▶ **EXERCISE INSTRUCTIONS**:
List each line of the data in which the string "pengalaman" appears.

▶ **EXTRACTED RECORDS**:
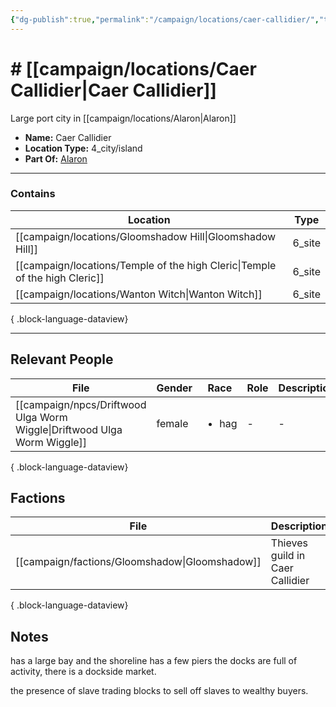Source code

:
 ```yaml
---
{"dg-publish":true,"permalink":"/campaign/locations/caer-callidier/","tags":["location"],"noteIcon":"","created":"2025-10-26T09:22:15.344-07:00","updated":"2025-10-28T07:51:04.514-07:00"}
---
```


# # [[campaign/locations/Caer Callidier\|Caer Callidier]]
Large port city in [[campaign/locations/Alaron\|Alaron]]
<p><span><ul>
<li dir="auto"><strong>Name:</strong> Caer Callidier</li>
<li dir="auto"><strong>Location Type:</strong> 4_city/island</li>
<li dir="auto"><strong>Part Of:</strong> <a data-tooltip-position="top" aria-label="campaign/locations/Alaron.md" data-href="campaign/locations/Alaron.md" href="campaign/locations/Alaron.md" class="internal-link" target="_blank" rel="noopener nofollow">Alaron</a></li>
</ul></span></p>

---

### Contains
| Location                                                                       | Type   |
| ------------------------------------------------------------------------------ | ------ |
| [[campaign/locations/Gloomshadow Hill\|Gloomshadow Hill]]                   | 6_site |
| [[campaign/locations/Temple of the high Cleric\|Temple of the high Cleric]] | 6_site |
| [[campaign/locations/Wanton Witch\|Wanton Witch]]                           | 6_site |

{ .block-language-dataview}

---

## Relevant People
| File                                                                        | Gender | Race                  | Role | Description |
| --------------------------------------------------------------------------- | ------ | --------------------- | ---- | ----------- |
| [[campaign/npcs/Driftwood Ulga Worm Wiggle\|Driftwood Ulga Worm Wiggle]] | female | <ul><li>hag</li></ul> | \-   | \-          |

{ .block-language-dataview}

## Factions
| File                                              | Description                     |
| ------------------------------------------------- | ------------------------------- |
| [[campaign/factions/Gloomshadow\|Gloomshadow]] | Thieves guild in Caer Callidier |

{ .block-language-dataview}
## Notes
has a large bay and the shoreline has a few piers
the docks are full of activity, there is a dockside market. 

the presence of slave trading blocks to sell off slaves to wealthy buyers. 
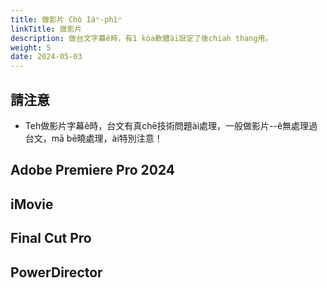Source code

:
 ```yaml
---
title: 做影片 Chò Iáⁿ-phìⁿ
linkTitle: 做影片
description: 做台文字幕ê時，有1 kóa軟體ài設定了後chiah thang用。
weight: 5
date: 2024-05-03
---
```


## 請注意

- Teh做影片字幕ê時，台文有真chē技術問題ài處理，一般做影片--ê無處理過台文，mā bē曉處理，ài特別注意！

## Adobe Premiere Pro 2024

## iMovie

## Final Cut Pro

## PowerDirector
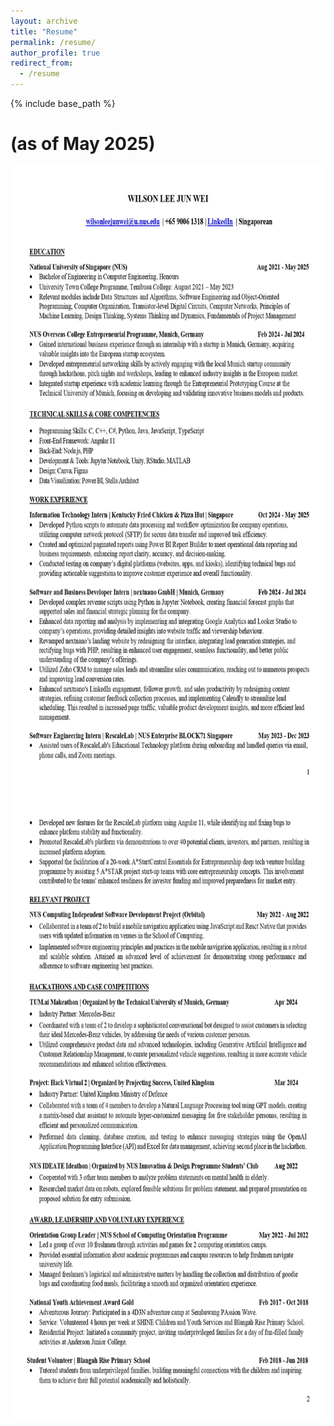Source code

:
 ```yaml
---
layout: archive
title: "Resume"
permalink: /resume/
author_profile: true
redirect_from:
  - /resume
---
```


{% include base_path %}

# (as of May 2025)

<img src="/images/wilson_resume_may_1.jpg" height="1000px" width="800px">
<img src="/images/wilson_resume_may_2.jpg" height="1000px" width="800px">
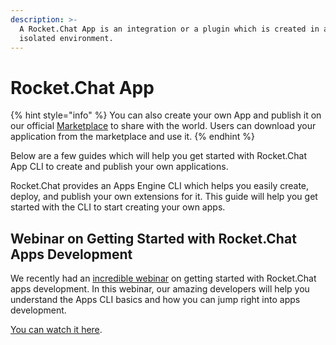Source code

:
 ```yaml
---
description: >-
  A Rocket.Chat App is an integration or a plugin which is created in an
  isolated environment.
---
```


# Rocket.Chat App

{% hint style="info" %}
You can also create your own App and publish it on our official [Marketplace](https://rocket.chat/marketplace) to share with the world. Users can download your application from the marketplace and use it.
{% endhint %}

Below are a few guides which will help you get started with Rocket.Chat App CLI to create and publish your own applications.

Rocket.Chat provides an Apps Engine CLI which helps you easily create, deploy, and publish your own extensions for it. This guide will help you get started with the CLI to start creating your own apps.

## Webinar on Getting Started with Rocket.Chat Apps Development

We recently had an [incredible webinar](https://www.youtube.com/watch?v=PaFPeD6QG9k) on getting started with Rocket.Chat apps development. In this webinar, our amazing developers will help you understand the Apps CLI basics and how you can jump right into apps development.

[You can watch it here](https://www.youtube.com/watch?v=PaFPeD6QG9k).

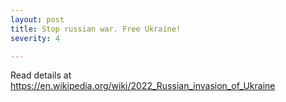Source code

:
 ```yaml
---
layout: post
title: Stop russian war. Free Ukraine!
severity: 4

---
```



Read details at https://en.wikipedia.org/wiki/2022_Russian_invasion_of_Ukraine
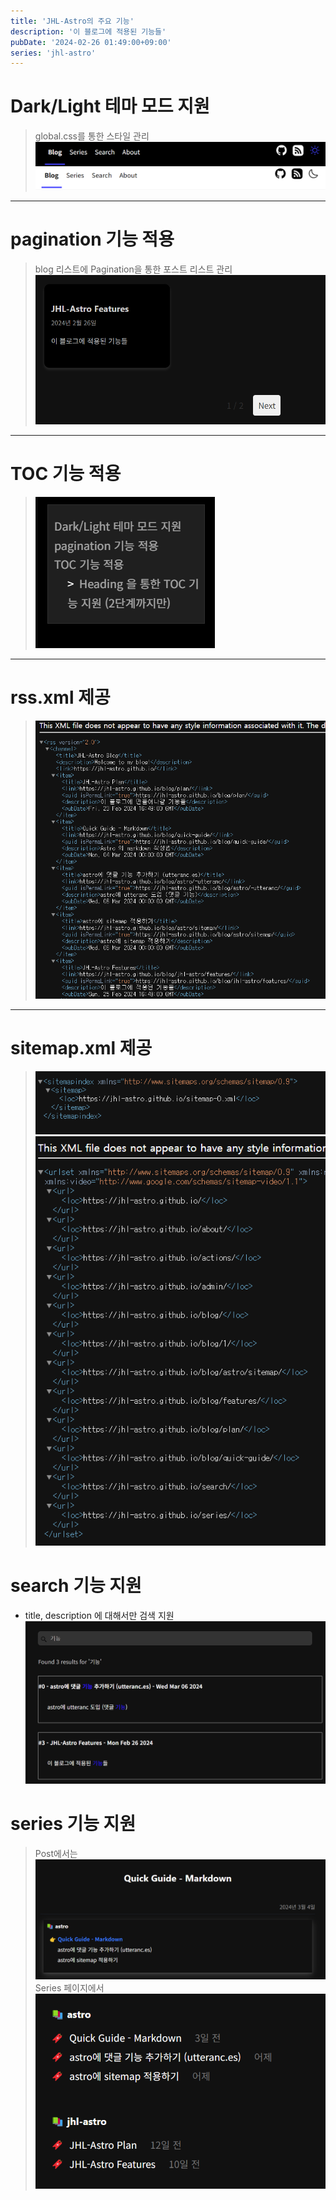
 ```yaml
---
title: 'JHL-Astro의 주요 기능'
description: '이 블로그에 적용된 기능들'
pubDate: '2024-02-26 01:49:00+09:00'
series: 'jhl-astro'
---
```


# Dark/Light 테마 모드 지원
> global.css를 통한 스타일 관리
> ![img.png](black-theme.png)
> ![img_1.png](white-theme.png)

<hr/>

#  pagination 기능 적용
> blog 리스트에 Pagination을 통한 포스트 리스트 관리
> ![img.png](paging.png)
 
<hr/>

# TOC 기능 적용
> ![img_2.png](toc.png)

<hr/>

# rss.xml 제공
> ![img.png](rss.png)

<hr/>

# sitemap.xml 제공
> ![img_1.png](sitemap-index.png)
> ![img.png](sitemap-0.png)

# search 기능 지원
- title, description 에 대해서만 검색 지원
![img.png](search.png)

# series 기능 지원
>Post에서는
> ![img.png](series2.png)
>Series 페이지에서
> ![img.png](series.png)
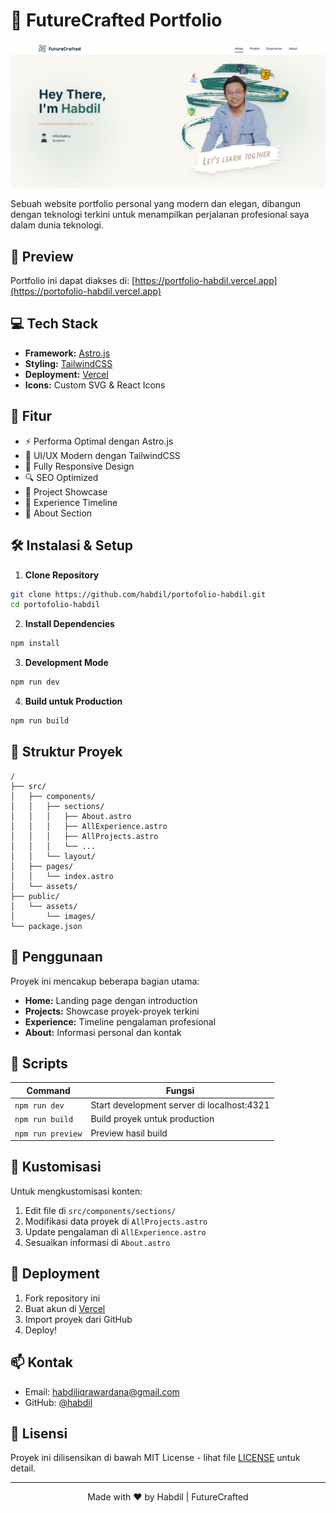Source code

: # 🚀 FutureCrafted Portfolio

![Portfolio Banner](public/assets/images/image.png)

Sebuah website portfolio personal yang modern dan elegan, dibangun dengan teknologi terkini untuk menampilkan perjalanan profesional saya dalam dunia teknologi.

## 🌟 Preview

Portfolio ini dapat diakses di: [https://portfolio-habdil.vercel.app](https://portofolio-habdil.vercel.app)

## 💻 Tech Stack

- **Framework:** [Astro.js](https://astro.build)
- **Styling:** [TailwindCSS](https://tailwindcss.com)
- **Deployment:** [Vercel](https://vercel.com)
- **Icons:** Custom SVG & React Icons

## 🎯 Fitur

- ⚡ Performa Optimal dengan Astro.js
- 🎨 UI/UX Modern dengan TailwindCSS
- 📱 Fully Responsive Design
- 🔍 SEO Optimized
- 📂 Project Showcase
- 💼 Experience Timeline
- 📝 About Section

## 🛠️ Instalasi & Setup

1. **Clone Repository**
```bash
git clone https://github.com/habdil/portofolio-habdil.git
cd portofolio-habdil
```

2. **Install Dependencies**
```bash
npm install
```

3. **Development Mode**
```bash
npm run dev
```

4. **Build untuk Production**
```bash
npm run build
```

## 📁 Struktur Proyek
```
/
├── src/
│   ├── components/
│   │   ├── sections/
│   │   │   ├── About.astro
│   │   │   ├── AllExperience.astro
│   │   │   ├── AllProjects.astro
│   │   │   └── ...
│   │   └── layout/
│   ├── pages/
│   │   └── index.astro
│   └── assets/
├── public/
│   └── assets/
│       └── images/
└── package.json
```

## 📌 Penggunaan

Proyek ini mencakup beberapa bagian utama:
- **Home:** Landing page dengan introduction
- **Projects:** Showcase proyek-proyek terkini
- **Experience:** Timeline pengalaman profesional
- **About:** Informasi personal dan kontak

## 🔧 Scripts

| Command           | Fungsi                                      |
|------------------|---------------------------------------------|
| `npm run dev`    | Start development server di localhost:4321  |
| `npm run build`  | Build proyek untuk production              |
| `npm run preview`| Preview hasil build                        |

## 📝 Kustomisasi

Untuk mengkustomisasi konten:
1. Edit file di `src/components/sections/`
2. Modifikasi data proyek di `AllProjects.astro`
3. Update pengalaman di `AllExperience.astro`
4. Sesuaikan informasi di `About.astro`

## 🚀 Deployment

1. Fork repository ini
2. Buat akun di [Vercel](https://vercel.com)
3. Import proyek dari GitHub
4. Deploy!

## 📫 Kontak

- Email: habdiliqrawardana@gmail.com
- GitHub: [@habdil](https://github.com/habdil)

## 📄 Lisensi

Proyek ini dilisensikan di bawah MIT License - lihat file [LICENSE](LICENSE) untuk detail.

---

<p align="center">Made with ❤️ by Habdil | FutureCrafted</p>
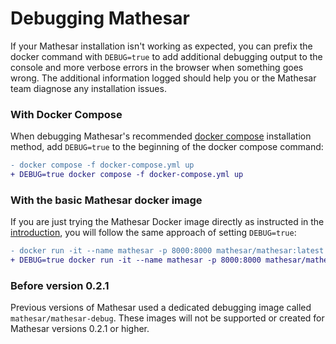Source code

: # Debugging Mathesar

If your Mathesar installation isn't working as expected, you can prefix the docker command with `DEBUG=true` to add additional debugging output to the console and more verbose errors in the browser when something goes wrong. The additional information logged should help you or the Mathesar team diagnose any installation issues.

### With Docker Compose

When debugging Mathesar's recommended [docker compose](../administration/install-via-docker-compose.md) installation method, add `DEBUG=true` to the beginning of the docker compose command:

```diff
- docker compose -f docker-compose.yml up
+ DEBUG=true docker compose -f docker-compose.yml up
```

### With the basic Mathesar docker image

If you are just trying the Mathesar Docker image directly as instructed in the [introduction](../index.md#try-locally), you will follow the same approach of setting `DEBUG=true`:

```diff
- docker run -it --name mathesar -p 8000:8000 mathesar/mathesar:latest
+ DEBUG=true docker run -it --name mathesar -p 8000:8000 mathesar/mathesar:latest
```

### Before version 0.2.1

Previous versions of Mathesar used a dedicated debugging image called `mathesar/mathesar-debug`. These images will not be supported or created for Mathesar versions 0.2.1 or higher.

▶ **RESULT OF THIS TASK**:
- **Experience:** Timeline pengalaman profesional
3. Update pengalaman di `AllExperience.astro`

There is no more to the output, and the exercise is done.